До конца ноября он осе ждал, что кто-нибудь приедет на берег. Особенно в ясные дни, когда затихало море и серебрилось под прохладными лучами солнца. Такие дни выпадали этой осенью не часто и как-то внезапно, непродолжительно и так же внезапно сменялись штормом – верно, поэтому обычные посетители берега опасались оказаться застигнутыми непогодой на берегу. Или, думал Леня, постарели его клиенты, нет в них былой прыти, постарели, как и он сам. Однажды он увидел, как проехал мимо газик рыбнадзора, увидел, как не то Коля, не то Леня посмотрели в его сторону, но машину не остановили: дескать, жив дядька Ленька и ладно. Остановиться, спросить не надо ли чего, да просто поговорить не захотели, или некогда им было, но скорее всего, не к чему – и он себя, пустой берег, свой дом увидел со стороны и подумал как о чем-то постороннем: а и в самом деле, не к чему.

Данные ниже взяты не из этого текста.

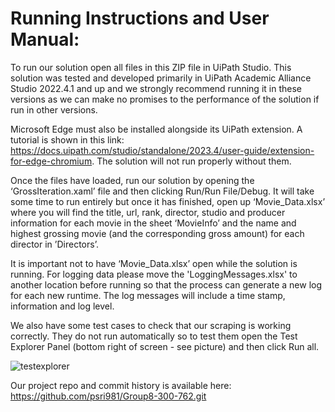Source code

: # Running Instructions and User Manual:

To run our solution open all files in this ZIP file in UiPath Studio. This solution was tested and developed primarily in UiPath Academic Alliance Studio 2022.4.1 and up and we strongly recommend running it in these versions as we can make no promises to the performance of the solution if run in other versions.

Microsoft Edge must also be installed alongside its UiPath extension. A tutorial is shown in this link: https://docs.uipath.com/studio/standalone/2023.4/user-guide/extension-for-edge-chromium. The solution will not run properly without them.

Once the files have loaded, run our solution by opening the ‘GrossIteration.xaml’ file and then clicking Run/Run File/Debug. It will take some time to run entirely but once it has finished, open up ‘Movie_Data.xlsx’ where you will find the title, url, rank, director, studio and producer information for each movie in the sheet ‘MovieInfo’ and the name and highest grossing movie (and the corresponding gross amount) for each director in ’Directors’.

It is important not to have ‘Movie_Data.xlsx’ open while the solution is running.
For logging data please move the 'LoggingMessages.xlsx' to another location before running so that the process can generate a new log for each new runtime. The log messages will include a time stamp, information and log level.

We also have some test cases to check that our scraping is working correctly. They do not run automatically so to test them open the Test Explorer Panel (bottom right of screen - see picture) and then click Run all.

![testexplorer](https://github.com/psri981/Group8-300-762/assets/79731335/d36d9995-3689-4c25-bb44-95c94b336e50)

Our project repo and commit history is available here:
https://github.com/psri981/Group8-300-762.git
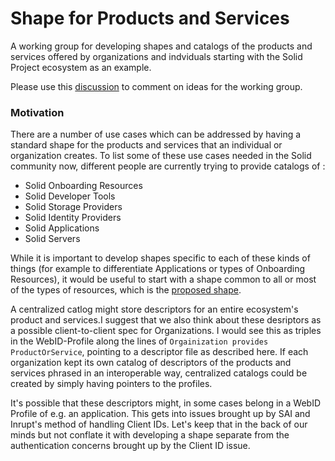  # Shape for Products and Services

A working group for developing shapes and catalogs of the products and services offered by organizations and indviduals starting with the Solid Project ecosystem as an example.

Please use this [discussion](https://github.com/solid-contrib/practitioners/discussions/7) to comment on ideas for the working group.

### Motivation

There are a number of use cases which can be addressed by having a standard shape for the products and services that an individual or organization creates.  To list some of these use cases needed in the Solid community now, different people are currently trying to provide catalogs of :

* Solid Onboarding Resources
* Solid Developer Tools
* Solid Storage Providers
* Solid Identity Providers
* Solid Applications
* Solid Servers

While it is important to develop shapes specific to each of these kinds of things (for example to differentiate Applications or types of Onboarding Resources), it  would be useful to start with a shape common to all or most of the types of resources, which is the [proposed shape](https://github.com/solid-contrib/practitioners/blob/main/working-groups/shape-for-products-and-services/basic-shape.md).

A centralized catlog might store descriptors for an entire ecosystem's product and services.I suggest that we also think about these desriptors as a possible client-to-client spec for Organizations.  I would see this as triples in the WebID-Profile along the lines of `Orgainization provides ProductOrService`, pointing to a descriptor file as described here. If each organization kept its own catalog of descriptors of the products and services phrased in an interoperable way, centralized catalogs could be created by simply having pointers to the profiles.

It's possible that these descriptors might, in some cases belong in a WebID Profile of e.g. an application.  This gets into issues brought up by SAI and Inrupt's method of handling Client IDs.  Let's keep that in the back of our minds but not conflate it with developing a shape separate from the authentication concerns brought up by the Client ID issue.
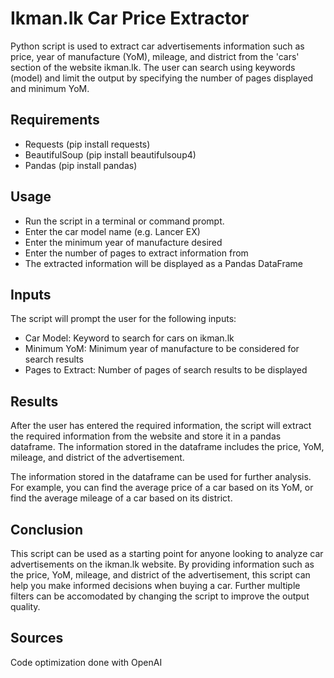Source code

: # Ikman.lk Car Price Extractor

Python script is used to extract car advertisements information such as price, year of manufacture (YoM), mileage, and district from the 'cars' section of the website ikman.lk. The user can search using keywords (model) and limit the output by specifying the number of pages displayed and minimum YoM.

## Requirements
- Requests (pip install requests)
- BeautifulSoup (pip install beautifulsoup4)
- Pandas (pip install pandas)

## Usage
- Run the script in a terminal or command prompt.
- Enter the car model name (e.g. Lancer EX)
- Enter the minimum year of manufacture desired
- Enter the number of pages to extract information from
- The extracted information will be displayed as a Pandas DataFrame

## Inputs
The script will prompt the user for the following inputs:

- Car Model: Keyword to search for cars on ikman.lk
- Minimum YoM: Minimum year of manufacture to be considered for search results
- Pages to Extract: Number of pages of search results to be displayed

## Results
After the user has entered the required information, the script will extract the required information from the website and store it in a pandas dataframe. The information stored in the dataframe includes the price, YoM, mileage, and district of the advertisement.

The information stored in the dataframe can be used for further analysis. For example, you can find the average price of a car based on its YoM, or find the average mileage of a car based on its district.

## Conclusion
This script can be used as a starting point for anyone looking to analyze car advertisements on the ikman.lk website. By providing information such as the price, YoM, mileage, and district of the advertisement, this script can help you make informed decisions when buying a car. Further multiple filters can be accomodated by changing the script to improve the output quality.

## Sources
Code optimization done with OpenAI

Чем дальше шло время, чем ближе двигалось оно к зиме, тем заметнее дичали псы. Днем они гонялись где- то в степи, голод заставлял их рыскать в поисках добычи, может быть, временами им и выпадала удачная охота – ведь и в прежние времена, стоило разъехаться с берега людям, приходилось пищу самим добывать – но в прежние времена они возвращались с охоты к хозяйским ногам, под сень обитаемого дома, хриплый хозяйский оклик одергивал их, возвращал им их природный собачий облик. Теперь они зверели и зверели с каждым днем. Дело не в том, что злобились, а как-то паршивели:

прежде гладкая блестящая шерсть на Жучке поблекла, как ржавчиной покрылась, свалялась и торчала клочьями на Балахае, старая сука стала лысеть, проплешины обнажили ее обтянутые шелушащейся кожей ребра. Иногда она возвращалась окровавленная и Леня понимал, что это Жучок, а может и Балахай погрызли ее, отгоняя от добычи. Более опытная, хитрая, выдержанная, она скорее всего была удачливее сынов в охоте, но вряд ли они допускали ее воспользоваться плодами своей удачи. Наверное от голода у нее выпали зубы и только два нижних клыка выползли на верхнюю губу, превратив ее в страшную, лысую старуху.

Однажды, после сильного шторма на берегу осталась лежать тушка молодого дельфина. Ее тотчас стали рвать чайки, запах крови привел к ней собак. Только голодная жадность мешала Жучку вцепиться в Балахая и отогнать его от падали. Давясь вырванным куском, он рычал, угрожающе вздергивал губу, но тут же вновь приникал к кровоточащему боку. А Белке все не удавалось пристроиться и хотя бы полизать крови – рвать мясо ей уже было нечем.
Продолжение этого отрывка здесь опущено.